Stored data entries:
────────────────────
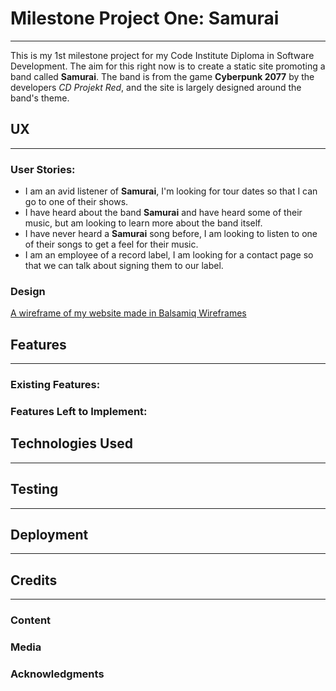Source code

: # Milestone Project One: Samurai
------
This is my 1st milestone project for my Code Institute Diploma in Software Development. 
The aim for this right now is to create a static site promoting a band called **Samurai**.
The band is from the game **Cyberpunk 2077** by the developers *CD Projekt Red*, and the site is largely designed around the band's theme.
## UX
------
### User Stories:
* I am an avid listener of **Samurai**, I'm looking for tour dates so that I can go to one of their shows.
* I have heard about the band **Samurai** and have heard some of their music, but am looking to learn more about the band itself.
* I have never heard a **Samurai** song before, I am looking to listen to one of their songs to get a feel for their music.
* I am an employee of a record label, I am looking for a contact page so that we can talk about signing them to our label.
### Design
[A wireframe of my website made in Balsamiq Wireframes](file:///C:/Users/jakel/OneDrive/Documents/Milestone%20Project%201%20(Samurai).pdf)
## Features
------
### Existing Features:

### Features Left to Implement:

## Technologies Used
------

## Testing
------

## Deployment
------

## Credits
------
### Content

### Media

### Acknowledgments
────────────────────
WHAT IS EXPECTED:
Your copy should match the entries above exactly and contain no pictures.

WRITTEN RESPONSE:
Source code

: # Milestone Project One: Samurai
------
This is my 1st milestone project for my Code Institute Diploma in Software Development. 
The aim for this right now is to create a static site promoting a band called **Samurai**.
The band is from the game **Cyberpunk 2077** by the developers *CD Projekt Red*, and the site is largely designed around the band's theme.
## UX
------
### User Stories:
* I am an avid listener of **Samurai**, I'm looking for tour dates so that I can go to one of their shows.
* I have heard about the band **Samurai** and have heard some of their music, but am looking to learn more about the band itself.
* I have never heard a **Samurai** song before, I am looking to listen to one of their songs to get a feel for their music.
* I am an employee of a record label, I am looking for a contact page so that we can talk about signing them to our label.
### Design
[A wireframe of my website made in Balsamiq Wireframes](file:///C:/Users/jakel/OneDrive/Documents/Milestone%20Project%201%20(Samurai).pdf)
## Features
------
### Existing Features:

### Features Left to Implement:

## Technologies Used
------

## Testing
------

## Deployment
------

## Credits
------
### Content

### Media

### Acknowledgments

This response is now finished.